El consejo de administración jamás se quejó. Nunca ejerció la labor de control y gobierno para la que teóricamente existía. Y no lo hizo porque, desde el presidente hasta el último de sus vocales, todos eran esclavos de quienes les eligieron: la mayoría, aplastante, del PP; y algunos, muchos menos, del PSOE. Los directivos, empleados al fin y al cabo, que no dueños, aprendieron paulatinamente que no cabía otra que ponerse al pairo de las directrices políticas y entrar en el compadreo con el consejo y con la Generalitat, señor de horca y cuchillo como demostró Lerma, fulminando a Miguel Romá como director general para colocar a Juan Antonio Gisbert; Zaplana, liquidando a Román Bono como presidente para poner a Vicente Sala y forzar luego la dimisión del mentado Gisbert; y Camps, deshaciéndose de Sala para imponer a Modesto Crespo.
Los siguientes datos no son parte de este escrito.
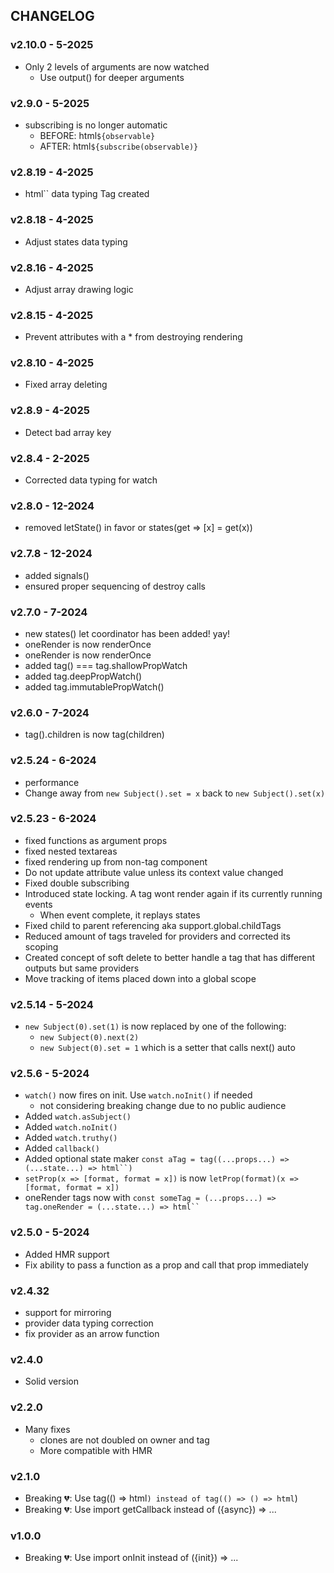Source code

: ## CHANGELOG

### v2.10.0 - 5-2025
- Only 2 levels of arguments are now watched
  - Use output() for deeper arguments

### v2.9.0 - 5-2025
- subscribing is no longer automatic
  - BEFORE: html`${observable}`
  - AFTER: html`${subscribe(observable)}`

### v2.8.19 - 4-2025
- html`` data typing Tag created

### v2.8.18 - 4-2025
- Adjust states data typing

### v2.8.16 - 4-2025
- Adjust array drawing logic

### v2.8.15 - 4-2025
- Prevent attributes with a * from destroying rendering

### v2.8.10 - 4-2025
- Fixed array deleting

### v2.8.9 - 4-2025
- Detect bad array key

### v2.8.4 - 2-2025
- Corrected data typing for watch

### v2.8.0 - 12-2024
- removed letState() in favor or states(get => [x] = get(x))

### v2.7.8 - 12-2024
- added signals()
- ensured proper sequencing of destroy calls

### v2.7.0 - 7-2024
- new states() let coordinator has been added! yay!
- oneRender is now renderOnce
- oneRender is now renderOnce
- added tag() === tag.shallowPropWatch
- added tag.deepPropWatch()
- added tag.immutablePropWatch()

### v2.6.0 - 7-2024
- tag().children is now tag(children)

### v2.5.24 - 6-2024
- performance
- Change away from `new Subject().set = x` back to `new Subject().set(x)`

### v2.5.23 - 6-2024
- fixed functions as argument props
- fixed nested textareas
- fixed rendering up from non-tag component
- Do not update attribute value unless its context value changed
- Fixed double subscribing
- Introduced state locking. A tag wont render again if its currently running events
  - When event complete, it replays states
- Fixed child to parent referencing aka support.global.childTags
- Reduced amount of tags traveled for providers and corrected its scoping
- Created concept of soft delete to better handle a tag that has different outputs but same providers
- Move tracking of items placed down into a global scope

### v2.5.14 - 5-2024
- `new Subject(0).set(1)` is now replaced by one of the following:
  - `new Subject(0).next(2)`
  - `new Subject(0).set = 1` which is a setter that calls next() auto

### v2.5.6 - 5-2024
- `watch()` now fires on init. Use `watch.noInit()` if needed
  - not considering breaking change due to no public audience
- Added `watch.asSubject()`
- Added `watch.noInit()`
- Added `watch.truthy()`
- Added `callback()`
- Added optional state maker `const aTag = tag((...props...) => (...state...) => html``)`
- `setProp(x => [format, format = x])` is now `letProp(format)(x => [format, format = x])`
- oneRender tags now with `const someTag = (...props...) => tag.oneRender = (...state...) => html`` `

### v2.5.0 - 5-2024
- Added HMR support
- Fix ability to pass a function as a prop and call that prop immediately

### v2.4.32
- support for mirroring
- provider data typing correction
- fix provider as an arrow function

### v2.4.0
- Solid version

### v2.2.0
- Many fixes
  - clones are not doubled on owner and tag
  - More compatible with HMR

### v2.1.0
- Breaking 💔: Use tag(() => html``) instead of tag(() => () => html``)
- Breaking 💔: Use import getCallback instead of ({async}) => ...

### v1.0.0
- Breaking 💔: Use import onInit instead of ({init}) => ...

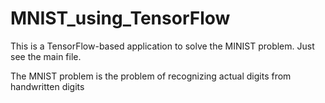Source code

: # MNIST_using_TensorFlow

This is a TensorFlow-based application to solve the MINIST problem. Just see the main file.

The MNIST problem is the problem of recognizing actual digits from handwritten digits
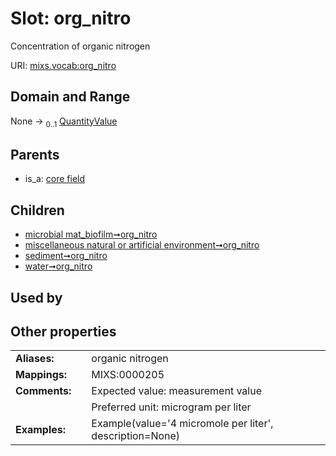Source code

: 
# Slot: org_nitro


Concentration of organic nitrogen

URI: [mixs.vocab:org_nitro](https://w3id.org/mixs/vocab/org_nitro)


## Domain and Range

None &#8594;  <sub>0..1</sub> [QuantityValue](QuantityValue.md)

## Parents

 *  is_a: [core field](core_field.md)

## Children

 *  [microbial mat_biofilm➞org_nitro](microbial_mat_biofilm_org_nitro.md)
 *  [miscellaneous natural or artificial environment➞org_nitro](miscellaneous_natural_or_artificial_environment_org_nitro.md)
 *  [sediment➞org_nitro](sediment_org_nitro.md)
 *  [water➞org_nitro](water_org_nitro.md)

## Used by


## Other properties

|  |  |  |
| --- | --- | --- |
| **Aliases:** | | organic nitrogen |
| **Mappings:** | | MIXS:0000205 |
| **Comments:** | | Expected value: measurement value |
|  | | Preferred unit: microgram per liter |
| **Examples:** | | Example(value='4 micromole per liter', description=None) |

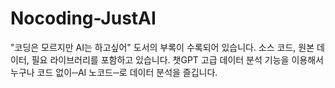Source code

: # Nocoding-JustAI
"코딩은 모르지만 AI는 하고싶어" 도서의 부록이 수록되어 있습니다. 소스 코드, 원본 데이터, 필요 라이브러리를 포함하고 있습니다. 챗GPT 고급 데이터 분석 기능을 이용해서 누구나 코드 없이─AI 노코드─로 데이터 분석을 즐깁니다.
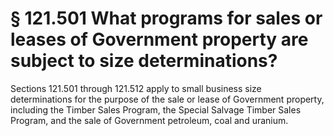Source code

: # § 121.501   What programs for sales or leases of Government property are subject to size determinations?

Sections 121.501 through 121.512 apply to small business size determinations for the purpose of the sale or lease of Government property, including the Timber Sales Program, the Special Salvage Timber Sales Program, and the sale of Government petroleum, coal and uranium. 




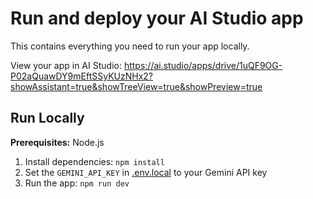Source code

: # Run and deploy your AI Studio app

This contains everything you need to run your app locally.

View your app in AI Studio: https://ai.studio/apps/drive/1uQF9OG-P02aQuawDY9mEftSSyKUzNHx2?showAssistant=true&showTreeView=true&showPreview=true

## Run Locally

**Prerequisites:**  Node.js


1. Install dependencies:
   `npm install`
2. Set the `GEMINI_API_KEY` in [.env.local](.env.local) to your Gemini API key
3. Run the app:
   `npm run dev`
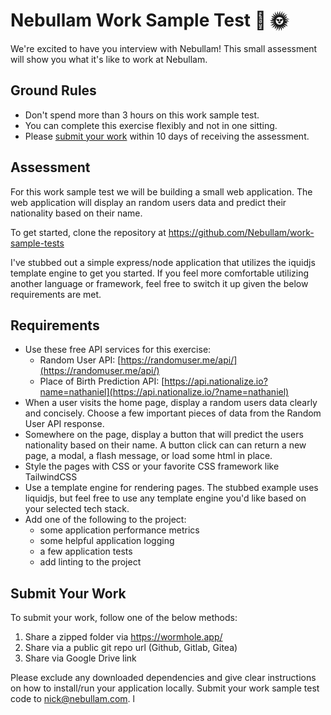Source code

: # Nebullam Work Sample Test :seedling: :sun_with_face:

We're excited to have you interview with Nebullam! This small assessment will show you what it's like to work at Nebullam.

## Ground Rules
- Don't spend more than 3 hours on this work sample test.
- You can complete this exercise flexibly and not in one sitting.
- Please [submit your work](#submit-your-work) within 10 days of receiving the assessment.

## Assessment

For this work sample test we will be building a small web application.
The web application will display an random users data and predict their nationality based on their name. 

To get started, clone the repository at https://github.com/Nebullam/work-sample-tests

I've stubbed out a simple express/node application that utilizes the iquidjs template engine to get you started. If you feel more comfortable utilizing another language or framework,  feel free to switch it up given the below requirements are met. 

## Requirements
- Use these free API services for this exercise: 
	- Random User API: [https://randomuser.me/api/](https://randomuser.me/api/)
	- Place of Birth Prediction API: [https://api.nationalize.io?name=nathaniel](https://api.nationalize.io/?name=nathaniel)
- When a user visits the home page, display a random users data clearly and concisely. Choose a few important pieces of data from the Random User API response.
-  Somewhere on the page, display a button that will predict the users nationality based on their name. A button click can can return a new page, a modal, a flash message, or load some html in place.
- Style the pages with CSS or your favorite CSS framework like TailwindCSS
- Use a template engine for rendering pages. The stubbed example uses liquidjs, but feel free to use any template engine you'd like based on your selected tech stack.
- Add one of the following to the project:
	- some application performance metrics
	- some helpful application logging
	- a few application tests
	- add linting to the project

## Submit Your Work
To submit your work, follow one of the below methods:

 1. Share a zipped folder via https://wormhole.app/
 2. Share via a public git repo url (Github, Gitlab, Gitea)
 3. Share via Google Drive link

Please exclude any downloaded dependencies and give clear instructions on how to install/run your application locally. Submit your work sample test code to nick@nebullam.com. l
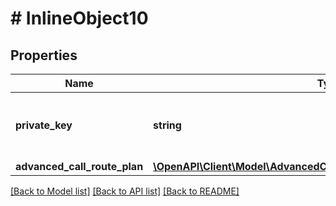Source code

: # # InlineObject10

## Properties

Name | Type | Description | Notes
------------ | ------------- | ------------- | -------------
**private_key** | **string** | API key required to validate your application |
**advanced_call_route_plan** | [**\OpenAPI\Client\Model\AdvancedCallRoutePlanAdvancedCallRoutePlan**](AdvancedCallRoutePlanAdvancedCallRoutePlan.md) |  | [optional]

[[Back to Model list]](../../README.md#models) [[Back to API list]](../../README.md#endpoints) [[Back to README]](../../README.md)
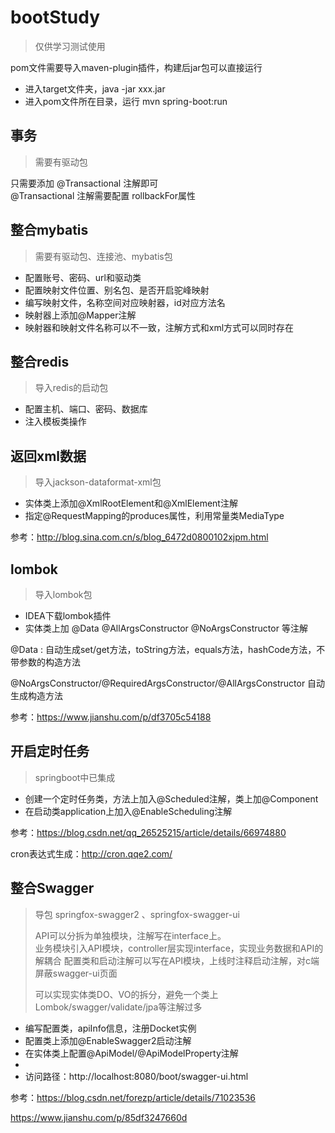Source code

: # bootStudy
> 仅供学习测试使用

pom文件需要导入maven-plugin插件，构建后jar包可以直接运行

* 进入target文件夹，java -jar xxx.jar
* 进入pom文件所在目录，运行 mvn spring-boot:run


## 事务
> 需要有驱动包

只需要添加 @Transactional 注解即可  
@Transactional 注解需要配置 rollbackFor属性

## 整合mybatis
> 需要有驱动包、连接池、mybatis包

* 配置账号、密码、url和驱动类
* 配置映射文件位置、别名包、是否开启驼峰映射
* 编写映射文件，名称空间对应映射器，id对应方法名
* 映射器上添加@Mapper注解
* 映射器和映射文件名称可以不一致，注解方式和xml方式可以同时存在




## 整合redis
> 导入redis的启动包

* 配置主机、端口、密码、数据库
* 注入模板类操作

## 返回xml数据
> 导入jackson-dataformat-xml包

* 实体类上添加@XmlRootElement和@XmlElement注解
* 指定@RequestMapping的produces属性，利用常量类MediaType

参考：http://blog.sina.com.cn/s/blog_6472d0800102xjpm.html

## lombok
> 导入lombok包

* IDEA下载lombok插件
* 实体类上加 @Data @AllArgsConstructor @NoArgsConstructor 等注解  

@Data : 自动生成set/get方法，toString方法，equals方法，hashCode方法，不带参数的构造方法 

@NoArgsConstructor/@RequiredArgsConstructor/@AllArgsConstructor 
自动生成构造方法

参考：https://www.jianshu.com/p/df3705c54188

## 开启定时任务
> springboot中已集成

* 创建一个定时任务类，方法上加入@Scheduled注解，类上加@Component
* 在启动类application上加入@EnableScheduling注解

参考：https://blog.csdn.net/qq_26525215/article/details/66974880

cron表达式生成：http://cron.qqe2.com/


## 整合Swagger
> 导包 springfox-swagger2 、springfox-swagger-ui
>
> API可以分拆为单独模块，注解写在interface上。    
> 业务模块引入API模块，controller层实现interface，实现业务数据和API的解耦合
> 配置类和启动注解可以写在API模块，上线时注释启动注解，对c端屏蔽swagger-ui页面
>
> 可以实现实体类DO、VO的拆分，避免一个类上Lombok/swagger/validate/jpa等注解过多

* 编写配置类，apiInfo信息，注册Docket实例
* 配置类上添加@EnableSwagger2启动注解
* 在实体类上配置@ApiModel/@ApiModelProperty注解
*
* 访问路径：http://localhost:8080/boot/swagger-ui.html 

参考：https://blog.csdn.net/forezp/article/details/71023536

https://www.jianshu.com/p/85df3247660d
Así que hubo un día en que Roberto López, que llegó a enfrentarse con Zaplana cuando éste todavía era ministro plenipotenciario, echó la vista atrás, vio los antecedentes y supo lo que tenía que hacer para sobrevivir.

Gestionar en esas condiciones una entidad con más de 70.000 millones en activos y de 40.000 en depósitos era un desquicie que tenía que acabar mal. Y todos los pecados se pusieron de manifiesto cuando cayó Lheman Brothers, se derrumbó la construcción, se cerró el grifo del crédito exterior y se entró en la frenética carrera de los SIP y las fusiones. El suceso ocurrió cuando la CAM tenía un presidente sin más mérito para serlo que su amistad con el jefe del Consell, un director general que ya sólo podía huir hacia delante, un consejo tan falto de dignidad que en lugar de haber dimitido en bloque aún estaba peleándose hace apenas 48 horas por ver quién continuaba en el machito, un gobernador del Banco de España que necesitaba un trofeo en su vitrina y un jefe del Consell, Francisco Camps, gran maestre de este aquelarre, encerrado en su Palau hasta que el miércoles fueron a sacarlo y hubo de dejarlo a la fuerza. Ha querido la historia que todos los protagonistas acabaran saliendo por la puerta de atrás: dimitidos, destituidos, despedidos o jubilados antes de tiempo. Ellos se cargaron la caja. Pero es Alicante, sus representantes sociales y sus dirigentes políticos, quien no ha sabido defenderla. Y los intereses que ahora pagaremos por ello serán altísimos.